Similar to the concept of the identification mark, there is also a disadvantage that the decoder decoding an originally encoded time signal for the first time has to introduce the signal into the decoded audio signal. Such a decoder is thus different to common standard decoders. Further, an encoder re-encoding a decoded signal will have to extract the determination signal in order to work correspondingly. This so-called second encoder also has to be modified such that it can read and interpret the determination signal. Finally, disadvantageously, this concept is also only applicable for decoded signals having such a determination signal, but not for signals that do not have such a determination signal.
For the quantization (block 73 in FIG. 8), a significant effort is made in the calculation of scale factors, for example by lying the quantization noise introduced by quantization in a psychoacoustic encoder below the psychoacoustic masking threshold of the audio signal at the audio input 70. Thereby, it has to be taken into consideration at the same time that a certain bit stream rate can be necessary at the output.
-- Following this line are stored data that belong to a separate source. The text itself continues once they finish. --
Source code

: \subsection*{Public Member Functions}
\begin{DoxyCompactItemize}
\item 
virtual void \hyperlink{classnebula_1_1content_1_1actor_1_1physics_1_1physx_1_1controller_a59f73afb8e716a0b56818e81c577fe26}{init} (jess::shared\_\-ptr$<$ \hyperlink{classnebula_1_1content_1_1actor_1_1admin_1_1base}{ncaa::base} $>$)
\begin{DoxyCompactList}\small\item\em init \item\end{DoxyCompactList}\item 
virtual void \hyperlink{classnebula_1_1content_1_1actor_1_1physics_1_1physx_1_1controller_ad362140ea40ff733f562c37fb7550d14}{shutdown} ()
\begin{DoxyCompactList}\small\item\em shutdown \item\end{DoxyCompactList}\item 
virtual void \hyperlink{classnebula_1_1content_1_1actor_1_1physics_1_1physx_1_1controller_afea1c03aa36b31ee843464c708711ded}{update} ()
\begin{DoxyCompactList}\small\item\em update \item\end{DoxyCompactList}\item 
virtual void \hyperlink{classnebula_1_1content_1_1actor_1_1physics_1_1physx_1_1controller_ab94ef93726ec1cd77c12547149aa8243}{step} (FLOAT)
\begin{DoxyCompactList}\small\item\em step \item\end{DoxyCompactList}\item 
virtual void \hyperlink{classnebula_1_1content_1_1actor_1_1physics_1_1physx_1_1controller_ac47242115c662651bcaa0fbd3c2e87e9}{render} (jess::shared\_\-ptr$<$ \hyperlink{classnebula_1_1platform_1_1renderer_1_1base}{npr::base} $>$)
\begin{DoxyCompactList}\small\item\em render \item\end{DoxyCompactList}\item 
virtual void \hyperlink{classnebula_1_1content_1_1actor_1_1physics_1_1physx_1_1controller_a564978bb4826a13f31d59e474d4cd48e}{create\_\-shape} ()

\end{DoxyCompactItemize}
Finally, there is also the general aim to compress the audio signal as strongly as possible, essentially without deterioration of the audio quality.
In the international standard MPEG-2 AAC that has already been mentioned in the beginning, one possible quantization method is described in paragraph B.2.7, wherein an expensive iterative method with an outer iteration loop and an inner iteration loop is used to calculate optimum scale factors for each scale factor band and thus the optimum quantization step width for all three conditions.
Thus, calculating the iteration loops for determining the quantization step width takes up a significant part of the computing effort when encoding an audio signal.
When, for example, in the case of tandem encoding, a signal has been encoded and re-decoded, and will be re-encoded, normally the full quantization has to be calculated again by using the psychoacoustic model, the inner iteration loop and the outer iteration loop, even when the encoding block raster underlying the signal to be processed is known. This is in so far unsatisfactory, since the quantization parameters have already been calculated in the earlier encoding of the original time signal. There are, however, no explicit references in the re-decoded signal that can be used in a further encoding in order to do without the expensive calculation of scale factors and thus the quantization step width.